* Description of the task: Pictures stay out; everything else in the records gets transcribed exactly.

Segment Open

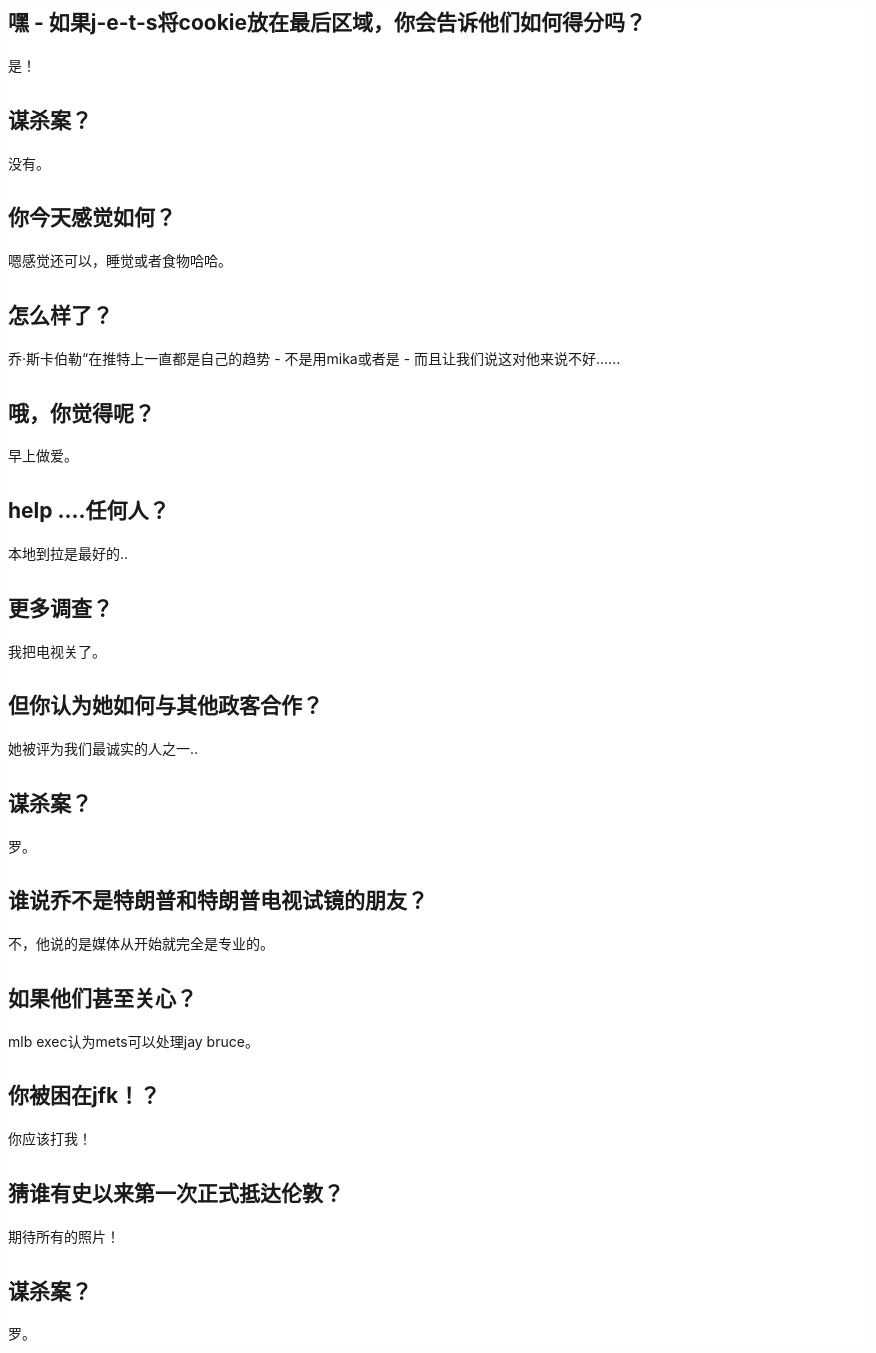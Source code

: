 ## 嘿 - 如果j-e-t-s将cookie放在最后区域，你会告诉他们如何得分吗？
是！

## 谋杀案？
没有。

## 你今天感觉如何？
嗯感觉还可以，睡觉或者食物哈哈。

##  怎么样了？
乔·斯卡伯勒“在推特上一直都是自己的趋势 - 不是用mika或者是 - 而且让我们说这对他来说不好......

## 哦，你觉得呢？
早上做爱。

##  help ....任何人？
本地到拉是最好的..

## 更多调查？
我把电视关了。

## 但你认为她如何与其他政客合作？
她被评为我们最诚实的人之一..

## 谋杀案？
罗。

## 谁说乔不是特朗普和特朗普电视试镜的朋友？
不，他说的是媒体从开始就完全是专业的。

## 如果他们甚至关心？
mlb exec认为mets可以处理jay bruce。

## 你被困在jfk！？
你应该打我！

## 猜谁有史以来第一次正式抵达伦敦？
期待所有的照片！

## 谋杀案？
罗。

Segment Closed

* Result:
Source code

: ## 嘿 - 如果j-e-t-s将cookie放在最后区域，你会告诉他们如何得分吗？
是！

## 谋杀案？
没有。

## 你今天感觉如何？
嗯感觉还可以，睡觉或者食物哈哈。

##  怎么样了？
乔·斯卡伯勒“在推特上一直都是自己的趋势 - 不是用mika或者是 - 而且让我们说这对他来说不好......

## 哦，你觉得呢？
早上做爱。

##  help ....任何人？
本地到拉是最好的..

## 更多调查？
我把电视关了。

## 但你认为她如何与其他政客合作？
她被评为我们最诚实的人之一..

## 谋杀案？
罗。

## 谁说乔不是特朗普和特朗普电视试镜的朋友？
不，他说的是媒体从开始就完全是专业的。

## 如果他们甚至关心？
mlb exec认为mets可以处理jay bruce。

## 你被困在jfk！？
你应该打我！

## 猜谁有史以来第一次正式抵达伦敦？
期待所有的照片！

## 谋杀案？
罗。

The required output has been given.